„Schurkenstück“, „Manipulation“, „Angriff auf die Demokratie“: Bei der Diskussion um die Reform des Wahlrechts am 17. März flogen im Bundestag die Fetzen. Am Ende drückte die Ampel-Regierung ein neues Wahlrecht durch, CSU und Linke kündigten einhellig Verfassungsklagen an.
Die CDU legte sich bereits fest, dass sie im Falle einer Regierungsbeteiligung das Wahlrecht nach der nächsten Bundestagswahl wieder ändert.
Der Teufel steckt im Detail
Wählen erscheint zunächst ganz einfach: Max und Anna wollen beide Klassensprecher werden, die Klasse hat 25 Schüler, wer also mindestens 13 Stimmen bekommt, ist gewählt. Schwieriger wird’s bereits, wenn Lena als dritte Kandidatin antritt.

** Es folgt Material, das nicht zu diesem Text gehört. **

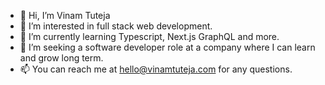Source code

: - 👋 Hi, I’m Vinam Tuteja
- 👀 I’m interested in full stack web development.
- 🌱 I’m currently learning Typescript, Next.js GraphQL and more.
- 💞️ I’m seeking a software developer role at a company where I can learn and grow long term. 
- 📫 You can reach me at hello@vinamtuteja.com for any questions.

<!---
Vinam09/Vinam09 is a ✨ special ✨ repository because its `README.md` (this file) appears on your GitHub profile.
You can click the Preview link to take a look at your changes.
--->
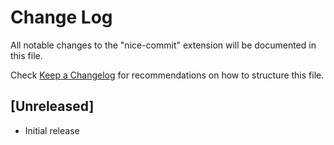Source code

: # Change Log

All notable changes to the "nice-commit" extension will be documented in this file.

Check [Keep a Changelog](http://keepachangelog.com/) for recommendations on how to structure this file.

## [Unreleased]

- Initial release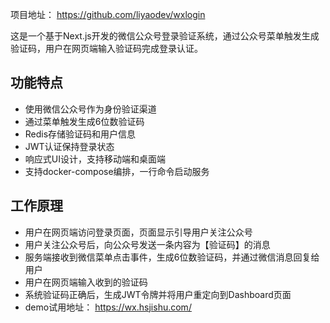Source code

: 项目地址： https://github.com/liyaodev/wxlogin

这是一个基于Next.js开发的微信公众号登录验证系统，通过公众号菜单触发生成验证码，用户在网页端输入验证码完成登录认证。

## 功能特点

- 使用微信公众号作为身份验证渠道
- 通过菜单触发生成6位数验证码
- Redis存储验证码和用户信息
- JWT认证保持登录状态
- 响应式UI设计，支持移动端和桌面端
- 支持docker-compose编排，一行命令启动服务

## 工作原理

- 用户在网页端访问登录页面，页面显示引导用户关注公众号
- 用户关注公众号后，向公众号发送一条内容为【验证码】的消息
- 服务端接收到微信菜单点击事件，生成6位数验证码，并通过微信消息回复给用户
- 用户在网页端输入收到的验证码
- 系统验证码正确后，生成JWT令牌并将用户重定向到Dashboard页面
- demo试用地址： https://wx.hsjishu.com/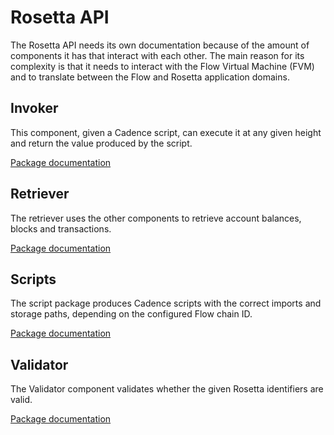 # Rosetta API

The Rosetta API needs its own documentation because of the amount of components it has that interact with each other.
The main reason for its complexity is that it needs to interact with the Flow Virtual Machine (FVM) and to translate between the Flow and Rosetta application domains.

## Invoker

This component, given a Cadence script, can execute it at any given height and return the value produced by the script.

[Package documentation](https://pkg.go.dev/github.com/optakt/flow-rosetta/rosetta/invoker)

## Retriever

The retriever uses the other components to retrieve account balances, blocks and transactions.

[Package documentation](https://pkg.go.dev/github.com/optakt/flow-rosetta/rosetta/retriever)

## Scripts

The script package produces Cadence scripts with the correct imports and storage paths, depending on the configured Flow chain ID.

[Package documentation](https://pkg.go.dev/github.com/optakt/flow-rosetta/rosetta/scripts)

## Validator

The Validator component validates whether the given Rosetta identifiers are valid.

[Package documentation](https://pkg.go.dev/github.com/optakt/flow-rosetta/rosetta/validator)

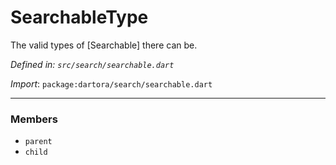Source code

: # SearchableType

The valid types of [Searchable] there can be.

_Defined in: `src/search/searchable.dart`_

_Import_: `package:dartora/search/searchable.dart`

---

### Members

- `parent`
- `child`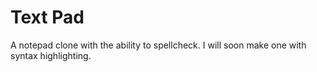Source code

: # Text Pad

A notepad clone with the ability to spellcheck. I will soon make one with syntax highlighting.
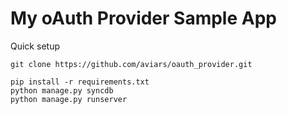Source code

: My oAuth Provider Sample App
============================


Quick setup
    
    git clone https://github.com/aviars/oauth_provider.git
    
    pip install -r requirements.txt
    python manage.py syncdb
    python manage.py runserver
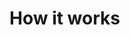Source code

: # How it works

<figure><img src="https://user-images.githubusercontent.com/6728866/238520283-73450b13-3620-4c9c-9817-2ee57a7b7b94.svg" alt=""><figcaption></figcaption></figure>
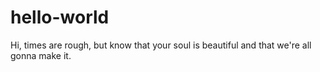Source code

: # hello-world
Hi, times are rough, but know that your soul is beautiful and that we're all gonna make it.
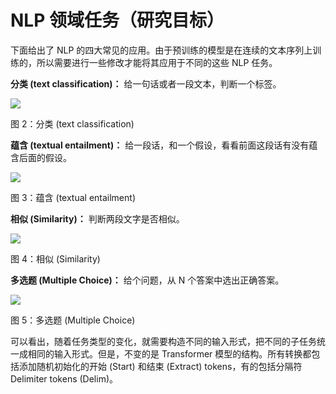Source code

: # NLP 领域任务（研究目标）

下面给出了 NLP 的四大常见的应用。由于预训练的模型是在连续的文本序列上训练的，所以需要进行一些修改才能将其应用于不同的这些 NLP 任务。

<strong>分类 (text classification)：</strong> 给一句话或者一段文本，判断一个标签。

![](https://hdu-cs-wiki.oss-cn-hangzhou.aliyuncs.com/PxE3b05ApofzZ1x8u49cirdUnye.png)

图 2：分类 (text classification)

<strong>蕴含 (textual entailment)：</strong> 给一段话，和一个假设，看看前面这段话有没有蕴含后面的假设。

![](https://hdu-cs-wiki.oss-cn-hangzhou.aliyuncs.com/OuhabfzABoqxQxxS1n1cPLTinKb.png)

图 3：蕴含 (textual entailment)

<strong>相似 (Similarity)：</strong> 判断两段文字是否相似。

![](https://hdu-cs-wiki.oss-cn-hangzhou.aliyuncs.com/ByeFbxTfToxFlgxh6xmcIKeRnzd.png)

图 4：相似 (Similarity)

<strong>多选题 (Multiple Choice)：</strong> 给个问题，从 N 个答案中选出正确答案。

![](https://hdu-cs-wiki.oss-cn-hangzhou.aliyuncs.com/ZYgybsj5dol1Ifx96Koc6SRpnmc.jpeg)

图 5：多选题 (Multiple Choice)

可以看出，随着任务类型的变化，就需要构造不同的输入形式，把不同的子任务统一成相同的输入形式。但是，不变的是 Transformer 模型的结构。所有转换都包括添加随机初始化的开始 (Start) 和结束 (Extract) tokens，有的包括分隔符 Delimiter tokens (Delim)。
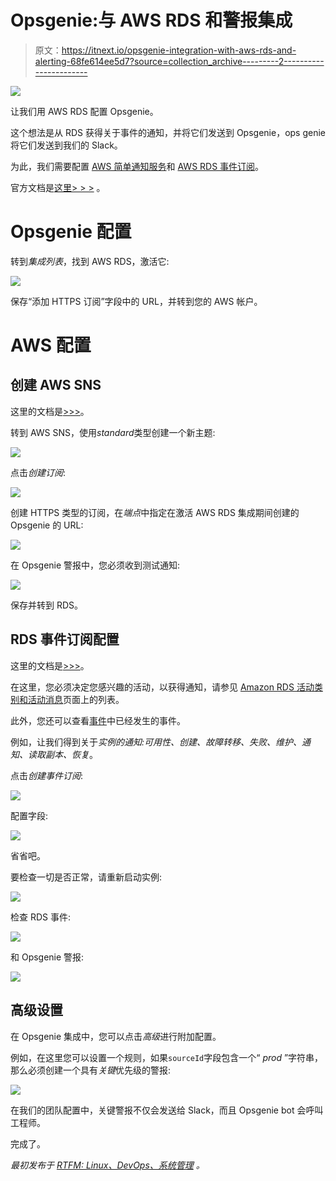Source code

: # Opsgenie:与 AWS RDS 和警报集成

> 原文：<https://itnext.io/opsgenie-integration-with-aws-rds-and-alerting-68fe614ee5d7?source=collection_archive---------2----------------------->

![](img/3e50a200dd3181b57c40bbb845ef5247.png)

让我们用 AWS RDS 配置 Opsgenie。

这个想法是从 RDS 获得关于事件的通知，并将它们发送到 Opsgenie，ops genie 将它们发送到我们的 Slack。

为此，我们需要配置 [AWS 简单通知服务](https://aws.amazon.com/sns/?whats-new-cards.sort-by=item.additionalFields.postDateTime&whats-new-cards.sort-order=desc)和 [AWS RDS 事件订阅](https://docs.aws.amazon.com/AmazonRDS/latest/UserGuide/USER_Events.html)。

官方文档是[这里> > >](https://docs.opsgenie.com/docs/amazon-rds-integration) 。

# Opsgenie 配置

转到*集成列表*，找到 AWS RDS，激活它:

![](img/6e1c69770512300152d1de4ba67a8415.png)

保存“添加 HTTPS 订阅”字段中的 URL，并转到您的 AWS 帐户。

# AWS 配置

## 创建 AWS SNS

这里的文档是[>>>](https://docs.aws.amazon.com/sns/latest/dg/sns-getting-started.html)。

转到 AWS SNS，使用*standard*类型创建一个新主题:

![](img/6581ef2ea054434d1a08b531f993ec59.png)

点击*创建订阅*:

![](img/4409b42dffb14ab327145415199da8a5.png)

创建 HTTPS 类型的订阅，在*端点*中指定在激活 AWS RDS 集成期间创建的 Opsgenie 的 URL:

![](img/927327bf1b7ea766048f104b74069055.png)

在 Opsgenie 警报中，您必须收到测试通知:

![](img/193906f514202393205748b029ff1401.png)

保存并转到 RDS。

## RDS 事件订阅配置

这里的文档是[>>>](https://docs.aws.amazon.com/AmazonRDS/latest/UserGuide/USER_Events.html)。

在这里，您必须决定您感兴趣的活动，以获得通知，请参见 [Amazon RDS 活动类别和活动消息](https://docs.aws.amazon.com/AmazonRDS/latest/UserGuide/USER_Events.html#USER_Events.Messages)页面上的列表。

此外，您还可以查看[事件](https://console.aws.amazon.com/rds/home?region=us-east-1#event-list:)中已经发生的事件。

例如，让我们得到关于*实例的通知:可用性、创建、故障转移、失败、维护、通知、读取副本、恢复*。

点击*创建事件订阅*:

![](img/58b6570ae37718f783da9b7d7720c6aa.png)

配置字段:

![](img/6297f41ecc2896f1959fec4f0a1df588.png)

省省吧。

要检查一切是否正常，请重新启动实例:

![](img/e3462d4d40602ae184ed07433dac900a.png)

检查 RDS 事件:

![](img/63c5301cd732c08e2462dd0d202b0686.png)

和 Opsgenie 警报:

![](img/f815d8157f19f730c79c0c23f329c09e.png)

## 高级设置

在 Opsgenie 集成中，您可以点击*高级*进行附加配置。

例如，在这里您可以设置一个规则，如果`sourceId`字段包含一个“ *prod* ”字符串，那么必须创建一个具有*关键*优先级的警报:

![](img/b2878947027af9f454bed0de49e51ae5.png)

在我们的团队配置中，关键警报不仅会发送给 Slack，而且 Opsgenie bot 会呼叫工程师。

完成了。

*最初发布于* [*RTFM: Linux、DevOps、系统管理*](https://rtfm.co.ua/en/opsgenie-integration-with-aws-rds-and-alerting/) *。*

Ist Max dann schon gewählt, wenn er zehn Stimmen bekommt, Anna aber nur neun und Lena nur sechs? Oder gibt es zwischen den beiden Kandidaten mit den meisten Stimmen eine Stichwahl, also zwischen Max und Anna? Schließlich könnte Anna ja alle Stimmen von Lena dazu bekommen, weil die Mädchen zusammenhalten?
„Personalisiertes Verhältniswahlrecht“
Genau für solche Fälle muss es lange genug vor jeder Wahl ein Wahlrecht geben. In der Bundesrepublik wurde das Wahlrecht im Wesentlichen vor der Bundestagswahl 1953 festgelegt. Bezeichnet wird es als „personalisiertes Verhältniswahlrecht“.

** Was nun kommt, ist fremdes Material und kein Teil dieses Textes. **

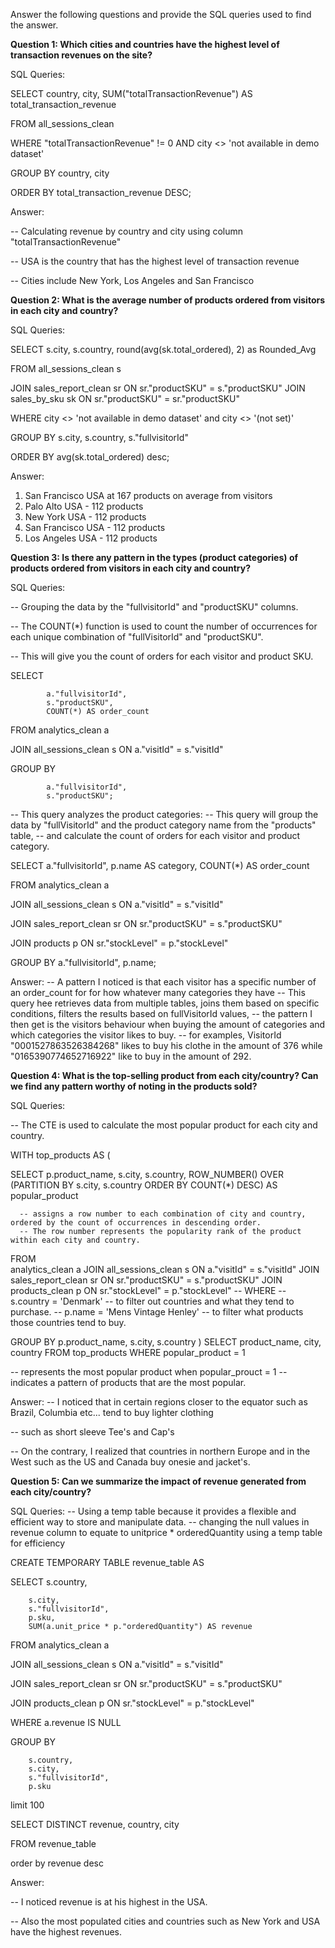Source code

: Answer the following questions and provide the SQL queries used to find the answer.

    
**Question 1: Which cities and countries have the highest level of transaction revenues on the site?**


SQL Queries:

SELECT
		country,
		city,
		SUM("totalTransactionRevenue") AS total_transaction_revenue

FROM
		all_sessions_clean

WHERE
		"totalTransactionRevenue" != 0
		AND  city <> 'not available in demo dataset'


GROUP BY 
		country,
		city

ORDER BY 
	total_transaction_revenue DESC;



Answer:

-- Calculating revenue by country and city using column "totalTransactionRevenue" 

-- USA is the country that has the highest level of transaction revenue

-- Cities include New York, Los Angeles and San Francisco




**Question 2: What is the average number of products ordered from visitors in each city and country?**


SQL Queries:

SELECT s.city, s.country, round(avg(sk.total_ordered), 2) as Rounded_Avg

FROM all_sessions_clean s 

JOIN 
		sales_report_clean sr ON sr."productSKU" = s."productSKU"
JOIN 
		sales_by_sku sk ON sr."productSKU" = sr."productSKU"
  
WHERE city <> 'not available in demo dataset' and city <> '(not set)' 

GROUP BY  s.city, s.country, s."fullvisitorId"

ORDER BY avg(sk.total_ordered) desc;


Answer:
1. San Francisco USA at 167 products on average from visitors
2. Palo Alto USA - 112 products
3. New York USA - 112 products
4. San Francisco USA - 112 products
5. Los Angeles USA - 112 products





**Question 3: Is there any pattern in the types (product categories) of products ordered from visitors in each city and country?**


SQL Queries:

-- Grouping the data by the "fullvisitorId" and "productSKU" columns. 

-- The COUNT(*) function is used to count the number of occurrences for each unique combination of "fullVisitorId" and "productSKU". 

-- This will give you the count of orders for each visitor and product SKU.

SELECT 

			a."fullvisitorId", 
			s."productSKU", 
			COUNT(*) AS order_count
   
   
FROM 
			analytics_clean a
   
   
JOIN 
			all_sessions_clean s ON a."visitId" = s."visitId"
   
   
GROUP BY 

			a."fullvisitorId", 
			s."productSKU";

-- This query analyzes the product categories:
-- This query will group the data by "fullVisitorId" and the product category name from the "products" table, 
-- and calculate the count of orders for each visitor and product category.


SELECT 
			a."fullvisitorId", 
			p.name AS category,
			COUNT(*) AS order_count
   
   
FROM 
			analytics_clean a
   
   
JOIN 
			all_sessions_clean s ON a."visitId" = s."visitId"
   
   
JOIN 
			sales_report_clean sr  ON sr."productSKU" = s."productSKU"
   
   
JOIN 
			products p ON sr."stockLevel" = p."stockLevel"
   
   
GROUP BY 
			a."fullvisitorId", p.name;
   
Answer:
-- A pattern I noticed is that each visitor has a specific number of an order_count for for how whatever many categories they have
-- This query hee retrieves data from multiple tables, joins them based on specific conditions, filters the results based on fullVisitorId values, 
-- the pattern I then get is the visitors behaviour when buying the amount of categories and which categories the visitor likes to buy. 
-- for examples, VisitorId "0001527863526384268" likes to buy his clothe in the amount of 376 while "0165390774652716922" like to buy in the amount of 292.




**Question 4: What is the top-selling product from each city/country? Can we find any pattern worthy of noting in the products sold?**


SQL Queries:

-- The CTE is used to calculate the most popular product for each city and country.

WITH top_products AS (

  SELECT
    		p.product_name,
   			s.city,
    		s.country,
    		ROW_NUMBER() OVER (PARTITION BY s.city, s.country ORDER BY COUNT(*) DESC) AS popular_product

      -- assigns a row number to each combination of city and country, ordered by the count of occurrences in descending order. 
      -- The row number represents the popularity rank of the product within each city and country.
      
  FROM 	
			analytics_clean a
    JOIN 
		    all_sessions_clean s ON a."visitId" = s."visitId"
    JOIN 
			sales_report_clean sr ON sr."productSKU" = s."productSKU"
    JOIN 
			products_clean p ON sr."stockLevel" = p."stockLevel"
-- 	WHERE
--     		s.country = 'Denmark' -- to filter out countries and what they tend to purchase.
-- 	  p.name = 'Mens Vintage Henley' -- to filter what products those countries tend to buy.

  GROUP BY
    		p.product_name, s.city, s.country
)
			SELECT
 				    product_name,
  					city,
  					country
			FROM
  					top_products
			WHERE
 					popular_product = 1
					
-- represents the most popular product when popular_prouct = 1 
--  indicates a pattern of products that are the most popular. 

 


Answer:
-- I noticed that in certain regions closer to the equator such as Brazil, Columbia etc... tend to buy lighter clothing

--  such as short sleeve Tee's and Cap's 

-- On the contrary, I realized that countries in northern Europe and in the West such as the US and Canada buy onesie and jacket's. 




**Question 5: Can we summarize the impact of revenue generated from each city/country?**

SQL Queries:
-- Using a temp table because it provides a flexible and efficient way to store and manipulate data.
-- changing the null values in revenue column to equate to unitprice * orderedQuantity using a temp table for efficiency


CREATE TEMPORARY TABLE revenue_table AS

SELECT s.country, 

		s.city, 
		s."fullvisitorId", 
		p.sku, 
		SUM(a.unit_price * p."orderedQuantity") AS revenue
  
FROM 
		analytics_clean a
  
JOIN 
		all_sessions_clean  s ON a."visitId" = s."visitId"
  
JOIN 
		sales_report_clean  sr ON sr."productSKU" = s."productSKU"
  
JOIN 
		products_clean  p ON sr."stockLevel" = p."stockLevel"
  
WHERE 
		a.revenue IS NULL
  
GROUP BY 

		s.country,
  		s.city, 
		s."fullvisitorId", 
		p.sku
  
limit 100
		
SELECT DISTINCT 	revenue, country, city


FROM 			revenue_table


order by 		revenue desc


Answer:

-- I noticed revenue is at his highest in the USA.

-- Also the most populated cities and countries such as New York and USA have the highest revenues.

Grob gesagt, gibt es ein Mehrheitswahlrecht in den Stimmkreisen (Erststimme), ein Verhältniswahlrecht für die Zusammensetzung des Bundestages (Zweitstimme) und Regelungen, damit alle Bundesländer entsprechend ihrer Größe vertreten sind.
Veränderungen am Wahlrecht gab es immer wieder: Vor der Bundestagswahl 1972 wurde etwa das Wahlalter von 21 auf 18 Jahre gesenkt. Warum ist jetzt eine weitere Änderung notwendig? Das bisherige Wahlrecht basiert auf der Annahme, dass die aktuell 299 Wahlkreise in Deutschland in etwa so vergeben werden, wie sich die Sitze im Bundestag sowieso verteilen würden.
Schwierig bei sechs Fraktionen
Das funktioniert gut bei wenigen großen Parteien im Parlament. Der aktuelle Bundestag setzt sich jedoch aus sechs Fraktionen zusammen, die FDP hat gar kein Direktmandat, Grüne und AfD jeweils 16. Den Löwenanteil der Direktmandate teilen sich Union (143) und SPD (121), obwohl sie bei der Wahl nur 24,1 beziehungsweise 25,7 Prozent der Zweitstimmen holten.
Weil bisher der Grundsatz galt, dass die Direktkandidaten auf alle Fälle in den Bundestag einziehen, begann nach der Wahl das große Rechnen: Der Bundestag wird soweit aufgefüllt, bis die Direktmandate in jedem Bundesland im Wesentlichen dem Zweitstimmenergebnis entsprechen.
Die CSU profitierte am stärksten
Konkret in Bayern: Die CSU holte 45 der 46 möglichen Direktmandate, allerdings „nur“ 31,7 Prozent der Zweitstimmen. Bei eigentlich 92 Bundestagsabgeordneten aus Bayern würden der CSU im Verhältniswahlrecht somit nur 34 Sitze zustehen.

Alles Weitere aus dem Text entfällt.